After taking gold at the 2016 Rio Games, Maroulis briefly retired in 2019 during a two-year stretch in which she dealt with concussions and post-traumatic stress disorder. The film focuses on that period and her successful bid to return and qualify for the Tokyo Games, where she took bronze.

In a poignant moment in the film, Maroulis described her “rock bottom” — being hospitalized for suicidal ideations.

In an interview, Maroulis said she was first approached about the project in 2018, the same year she had her first life-changing concussion that January. A wrestling partner’s mother was connected to director Dylan Mulick.

Maroulis agreed to the film in part to help spread mental health awareness in sports. Later, she cried while watching the 2020 HBO film, “The Weight of Gold,” on the mental health challenges that other Olympians faced, because it resonated with her so much.

“When you’re going through something, it sometimes gives you an anchor of hope to know that someone’s been through it before, and they’ve overcome it,” she said.

Maroulis’ comeback story hit a crossroads at the Olympic trials in April 2021, where the winner of a best-of-three finals series in each weight class made Team USA.

Maroulis won the opening match against Jenna Burkert, but then lost the second match.

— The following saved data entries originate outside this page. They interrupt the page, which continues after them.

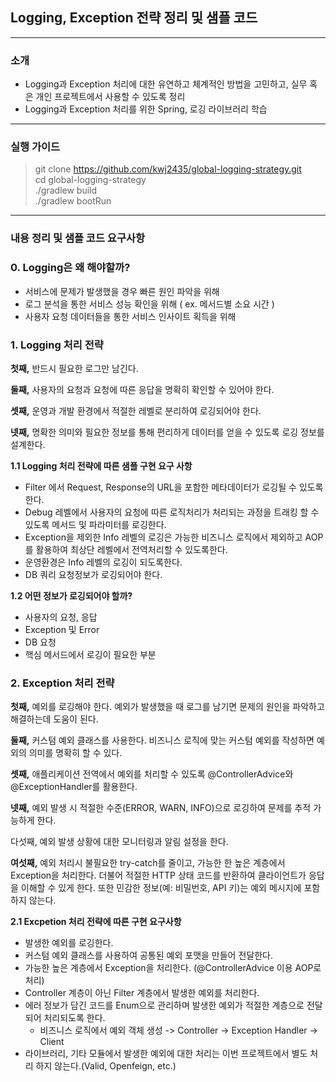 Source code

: ## Logging, Exception 전략 정리 및 샘플 코드

---
### 소개
- Logging과 Exception 처리에 대한 유연하고 체계적인 방법을 고민하고, 실무 혹은 개인 프로젝트에서 사용할 수 있도록 정리
- Logging과 Exception 처리를 위한 Spring, 로깅 라이브러리 학습

--- 

### 실행 가이드
> git clone https://github.com/kwj2435/global-logging-strategy.git  
> cd global-logging-strategy  
> ./gradlew build  
> ./gradlew bootRun

---


### 내용 정리 및 샘플 코드 요구사항
### 0. Logging은 왜 해야할까?
- 서비스에 문제가 발생했을 경우 빠른 원인 파악을 위해 
- 로그 분석을 통한 서비스 성능 확인을 위해 ( ex. 메서드별 소요 시간 )
- 사용자 요청 데이터들을 통한 서비스 인사이트 획득을 위해
### 1. Logging 처리 전략
**첫째,** 반드시 필요한 로그만 남긴다.  

**둘째,** 사용자의 요청과 요청에 따른 응답을 명확히 확인할 수 있어야 한다.  

**셋째,** 운영과 개발 환경에서 적절한 레벨로 분리하여 로깅되어야 한다.  

**넷째,** 명확한 의미와 필요한 정보를 통해 편리하게 데이터를 얻을 수 있도록 로깅 정보를 설계한다.

**1.1 Logging 처리 전략에 따른 샘플 구현 요구 사항**
- Filter 에서 Request, Response의 URL을 포함한 메타데이터가 로깅될 수 있도록 한다.
- Debug 레벨에서 사용자의 요청에 따른 로직처리가 처리되는 과정을 트래킹 할 수 있도록 메서드 및 파라미터를 로깅한다.
- Exception을 제외한 Info 레벨의 로깅은 가능한 비즈니스 로직에서 제외하고 AOP를 활용하여 최상단 레벨에서 전역처리할 수 있도록한다.
- 운영환경은 Info 레벨의 로깅이 되도록한다.
- DB 쿼리 요청정보가 로깅되어야 한다.

**1.2 어떤 정보가 로깅되어야 할까?**
- 사용자의 요청, 응답
- Exception 및 Error
- DB 요청
- 핵심 메서드에서 로깅이 필요한 부분

### 2. Exception 처리 전략
**첫째,** 예외를 로깅해야 한다.
예외가 발생했을 때 로그를 남기면 문제의 원인을 파악하고 해결하는데 도움이 된다.

**둘째,** 커스텀 예외 클래스를 사용한다.
비즈니스 로직에 맞는 커스텀 예외를 작성하면 예외의 의미를 명확히 할 수 있다.

**셋째,** 애플리케이션 전역에서 예외를 처리할 수 있도록 @ControllerAdvice와 @ExceptionHandler를 활용한다.

**넷째,** 예외 발생 시 적절한 수준(ERROR, WARN, INFO)으로 로깅하여 문제를 추적 가능하게 한다.

다섯째, 예외 발생 상황에 대한 모니터링과 알림 설정을 한다.

**여섯째,** 예외 처리시 불필요한 try-catch를 줄이고, 가능한 한 높은 계층에서 Exception을 처리한다.
더불어 적절한 HTTP 상태 코드를 반환하여 클라이언트가 응답을 이해할 수 있게 한다.
또한 민감한 정보(예: 비밀번호, API 키)는 예외 메시지에 포함하지 않는다.

**2.1 Excpetion 처리 전략에 따른 구현 요구사항**
- 발생한 예외를 로깅한다.
- 커스텀 예외 클래스를 사용하여 공통된 예외 포맷을 만들어 전달한다.
- 가능한 높은 계층에서 Exception을 처리한다. (@ControllerAdvice 이용 AOP로 처리)
- Controller 계층이 아닌 Filter 계층에서 발생한 예외를 처리한다.
- 에러 정보가 담긴 코드를 Enum으로 관리하며 발생한 예외가 적절한 계층으로 전달되어 처리되도록 한다.
  - 비즈니스 로직에서 예외 객체 생성 -> Controller -> Exception Handler -> Client
- 라이브러리, 기타 모듈에서 발생한 예외에 대한 처리는 이번 프로젝트에서 별도 처리 하지 않는다.(Valid, Openfeign, etc.)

Statistically, a wrestler who loses the second match in a best-of-three series usually loses the third. But Maroulis pinned Burkert just 22 seconds into the rubber match to clinch the Olympic spot.

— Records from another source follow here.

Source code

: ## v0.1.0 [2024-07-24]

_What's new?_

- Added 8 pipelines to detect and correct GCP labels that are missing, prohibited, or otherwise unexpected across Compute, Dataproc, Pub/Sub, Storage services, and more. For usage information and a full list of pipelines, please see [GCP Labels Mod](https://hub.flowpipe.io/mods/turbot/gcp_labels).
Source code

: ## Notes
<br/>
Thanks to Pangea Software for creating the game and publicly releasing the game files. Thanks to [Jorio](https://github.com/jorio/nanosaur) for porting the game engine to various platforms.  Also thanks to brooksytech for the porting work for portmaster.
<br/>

Shen then revealed that she tore an MCL two weeks earlier.

“They told me I would have to be in a brace for six weeks,” she said then. “I said, ‘I don’t have that. I have two and a half.’”

Maroulis said she later asked the director what would have happened if she didn’t make the team for Tokyo. She was told the film still have been done.

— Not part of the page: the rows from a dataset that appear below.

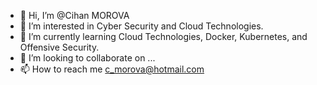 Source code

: - 👋 Hi, I’m @Cihan MOROVA
- 👀 I’m interested in Cyber Security and Cloud Technologies.
- 🌱 I’m currently learning Cloud Technologies, Docker, Kubernetes, and Offensive Security.
- 💞️ I’m looking to collaborate on ...
- 📫 How to reach me c_morova@hotmail.com 

<!---
kerk1/kerk1 is a ✨ special ✨ repository because its `README.md` (this file) appears on your GitHub profile.
You can click the Preview link to take a look at your changes.
--->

“He had mentioned this isn’t about a sports story or sports comeback story,” Maroulis said. “This is about a human story. And we’re using wrestling as the vehicle to tell this story of overcoming and healing and rediscovering oneself.”

Maroulis said she was told that, during filming, the project was pitched to the production company of actor Chris Pratt, who wrestled in high school in Washington. Pratt signed on as a producer.

“Wrestling has made an impact on his life, and so he wants to support these kinds of stories,” said Maroulis, who appeared at last month’s Santa Barbara Film Festival with Pratt.

Pratt said he knew about Maroulis before learning about the film, which he said “needed a little help to get it over the finish line,” according to a public relations company promoting the film.

The film also highlights the rest of the six-woman U.S. Olympic wrestling team in Tokyo. Four of the six won a medal, including Tamyra Mensah-Stock‘s gold.

“I was excited to be part of, not just (Maroulis’) incredible story, but also helping to further advance wrestling and, in particular, female wrestling,” Pratt said, according to responses provided by the PR company from submitted questions. “To me, the most compelling part of Helen’s story is the example of what life looks like after a person wins a gold medal. The inevitable comedown, the trauma around her injuries, the PTSD, the drive to continue that is what makes her who she is.”

Maroulis, who now trains in Arizona, hopes to qualify for this year’s world championships and next year’s Olympics.

“I try to treat every Games as my last,” she said. “Now I’m leaning toward being done [after 2024], but never say never.”